START STORED DATA

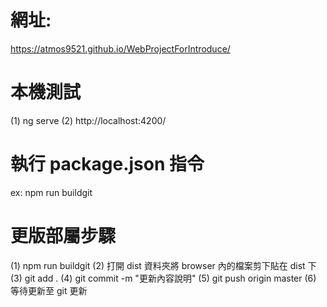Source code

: # 網址:

https://atmos9521.github.io/WebProjectForIntroduce/

# 本機測試

(1) ng serve
(2) http://localhost:4200/

# 執行 package.json 指令

ex: npm run buildgit

# 更版部屬步驟

(1) npm run buildgit
(2) 打開 dist 資料夾將 browser 內的檔案剪下貼在 dist 下
(3) git add .
(4) git commit -m "更新內容說明"
(5) git push origin master
(6) 等待更新至 git 更新

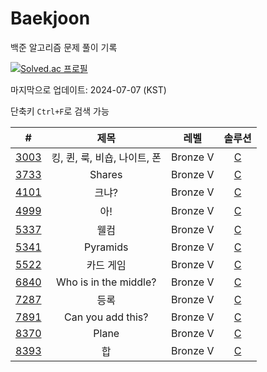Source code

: # Baekjoon

백준 알고리즘 문제 풀이 기록

[![Solved.ac 프로필](http://mazassumnida.wtf/api/v2/generate_badge?boj=hsk66)](https://solved.ac/hsk66)

마지막으로 업데이트: 2024-07-07 (KST)

단축키 `Ctrl+F`로 검색 가능

| # | 제목 | 레벨 | 솔루션 |
|:---:|:---:|:---:|:---:|
| [3003](https://www.acmicpc.net/problem/3003) | 킹, 퀸, 룩, 비숍, 나이트, 폰 | Bronze V | [C](https://github.com/Bekijun/summerstudy/blob/0e947d68adabf20b19ae8d0b08df57ae73f38e7d/03XXX/3003.c) |
| [3733](https://www.acmicpc.net/problem/3733) | Shares | Bronze V | [C](https://github.com/Bekijun/summerstudy/blob/764755ec9c9f4d9c9ca094c91751392a4479a7d8/03XXX/3733.c) |
| [4101](https://www.acmicpc.net/problem/4101) | 크냐? | Bronze V | [C](https://github.com/Bekijun/summerstudy/blob/764755ec9c9f4d9c9ca094c91751392a4479a7d8/04XXX/4101.c) |
| [4999](https://www.acmicpc.net/problem/4999) | 아! | Bronze V  | [C](https://github.com/Bekijun/summerstudy/blob/764755ec9c9f4d9c9ca094c91751392a4479a7d8/04XXX/4999.c) |
| [5337](https://www.acmicpc.net/problem/5337) | 웰컴 | Bronze V  | [C](https://github.com/Bekijun/summerstudy/blob/764755ec9c9f4d9c9ca094c91751392a4479a7d8/05XXX/5337.c) |
| [5341](https://www.acmicpc.net/problem/5341) | Pyramids | Bronze V  | [C](https://github.com/Bekijun/summerstudy/blob/764755ec9c9f4d9c9ca094c91751392a4479a7d8/05XXX/5341.c) |
| [5522](https://www.acmicpc.net/problem/5522) | 카드 게임 | Bronze V | [C](https://github.com/Bekijun/summerstudy/blob/764755ec9c9f4d9c9ca094c91751392a4479a7d8/05XXX/5522.c) |
| [6840](https://www.acmicpc.net/problem/6840) | 	Who is in the middle? | Bronze V | [C](https://github.com/Bekijun/summerstudy/blob/764755ec9c9f4d9c9ca094c91751392a4479a7d8/06XXX/6840.c) |
| [7287](https://www.acmicpc.net/problem/7287) | 등록 | Bronze V | [C](https://github.com/Bekijun/summerstudy/blob/764755ec9c9f4d9c9ca094c91751392a4479a7d8/07XXX/7287.c) |
| [7891](https://www.acmicpc.net/problem/7891) | Can you add this? | Bronze V  | [C](https://github.com/Bekijun/summerstudy/blob/764755ec9c9f4d9c9ca094c91751392a4479a7d8/07XXX/7891.c) |
| [8370](https://www.acmicpc.net/problem/8370) | Plane | Bronze V  | [C](https://github.com/Bekijun/summerstudy/blob/764755ec9c9f4d9c9ca094c91751392a4479a7d8/08XXX/8370.c) |
| [8393](https://www.acmicpc.net/problem/8393) | 합 | Bronze V  | [C](https://github.com/Bekijun/summerstudy/blob/764755ec9c9f4d9c9ca094c91751392a4479a7d8/08XXX/8393.c) |
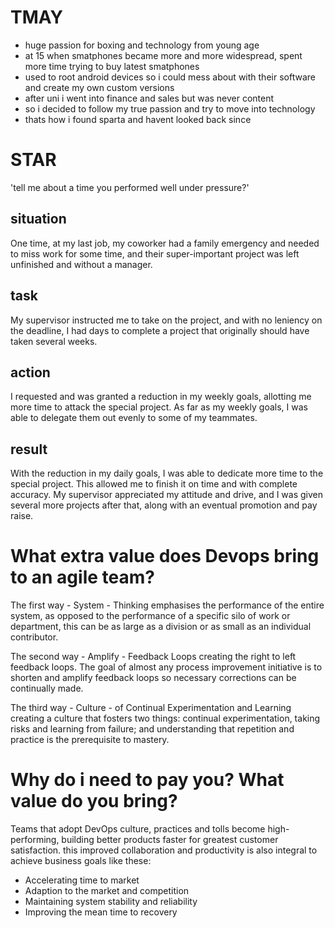 # TMAY

- huge passion for boxing and technology from young age
- at 15 when smatphones became more and more widespread, spent more time trying to buy latest smatphones
- used to root android devices so i could mess about with their software and create my own custom versions
- after uni i went into finance and sales but was never content
- so i decided to follow my true passion and try to move into technology
- thats how i found sparta and havent looked back since


# STAR

'tell me about a time you performed well under pressure?'

## situation
One time, at my last job, my coworker had a family emergency and needed to miss work for some time, and their super-important project was left unfinished and without a manager.

## task
My supervisor instructed me to take on the project, and with no leniency on the deadline, I had days to complete a project that originally should have taken several weeks.

## action
I requested and was granted a reduction in my weekly goals, allotting me more time to attack the special project. As far as my weekly goals, I was able to delegate them out evenly to some of my teammates.

## result
With the reduction in my daily goals, I was able to dedicate more time to the special project. This allowed me to finish it on time and with complete accuracy. My supervisor appreciated my attitude and drive, and I was given several more projects after that, along with an eventual promotion and pay raise.

# What extra value does Devops bring to an agile team?
The first way	- System - Thinking	emphasises the performance of the entire system, as opposed to the performance of a specific silo of work or department, this can be as large as a division or as small as an individual contributor.

The second way - Amplify - Feedback Loops	creating the right to left feedback loops. The goal of almost any process improvement initiative is to shorten and amplify feedback loops so necessary corrections can be continually made.

The third way	- Culture - of Continual Experimentation and Learning	creating a culture that fosters two things: continual experimentation, taking risks and learning from failure; and understanding that repetition and practice is the prerequisite to mastery.

# Why do i need to pay you? What value do you bring?
Teams that adopt DevOps culture, practices and tolls become high-performing, building better products faster for greatest customer satisfaction. this improved collaboration and productivity is also integral to achieve business goals like these:

- Accelerating time to market
- Adaption to the market and competition
- Maintaining system stability and reliability
- Improving the mean time to recovery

END STORED DATA

→ REQUIRED WORK: Show all lines in the records above that hold "into".

→ OUTPUT BELOW:
- after uni i went into finance and sales but was never content
- so i decided to follow my true passion and try to move into technology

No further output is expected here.